[Opening Given records section]

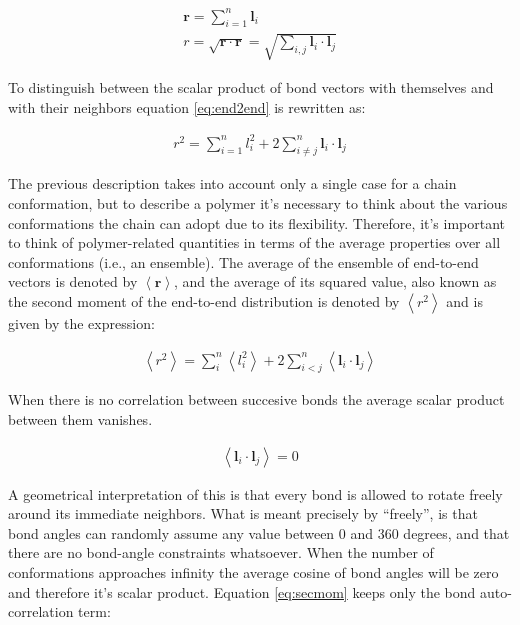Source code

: \begin{gather}
\label{eq:e2e}
\mathbf{r} = \sum_{i=1}^{n} \mathbf{l}_{i}\\
\label{eq:end2end}
r = \sqrt{\mathbf{r} \cdot \mathbf{r}}
  = \sqrt{\sum_{i,j}\mathbf{l}_{i} \cdot \mathbf{l}_{j}}
\end{gather}

To distinguish between the scalar product of bond vectors with
themselves and with their neighbors equation \ref{eq:end2end} is
rewritten as:

\begin{gather}
r^2 = \sum_{i=1}^{n}l_{i}^{2} + 2 \sum_{i\neq j}^{n}
\mathbf{l}_{i} \cdot \mathbf{l}_{j}
\end{gather}  

The previous description takes into account only a single case for a chain
conformation, but to describe a  polymer it's necessary to think about
the   various  conformations   the  chain   can  adopt   due   to  its
flexibility. Therefore,  it's  important to think  of polymer-related
quantities   in   terms   of   the   average   properties   over   all
conformations (i.e.,  an ensemble). The  average of the ensemble  of 
end-to-end vectors  is denoted by $\left< \mathbf{r}  \right>$, and the
average of its  squared value, also known as the  second moment of the
end-to-end  distribution is denoted  by $\left<  r^2 \right>$  and is
given by the expression:

\begin{gather}
\label{eq:secmom}  
\left<r^2\right>=\sum_{i}^{n}\left<l_{i}^2\right> +
2\sum_{i<j}^{n}\left<\mathbf{l}_{i} \cdot \mathbf{l}_{j}\right>
\end{gather}  

When there is no correlation between succesive bonds the average
scalar product between them vanishes.

\begin{gather}
\label{eq:nocorr}
\left<\mathbf{l}_{i} \cdot \mathbf{l}_{j}\right> = 0
\end{gather}

A geometrical interpretation of this  is that every bond is allowed to
rotate freely around its immediate neighbors.  What is meant precisely
by  ``freely'', is  that bond  angles  can randomly  assume any  value
between  0  and  360  degrees,   and  that  there  are  no  bond-angle
constraints whatsoever.   When the number  of conformations approaches
infinity the average cosine of  bond angles will be zero and therefore
it's  scalar product.   Equation \ref{eq:secmom} keeps  only the
bond auto-correlation term:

[Closing Given records section]

Description of the task:
Copy each line containing the word "average" from the data.

Exercise response:
quantities   in   terms   of   the   average   properties   over   all
conformations (i.e.,  an ensemble). The  average of the ensemble  of 
average of its  squared value, also known as the  second moment of the
When there is no correlation between succesive bonds the average
infinity the average cosine of  bond angles will be zero and therefore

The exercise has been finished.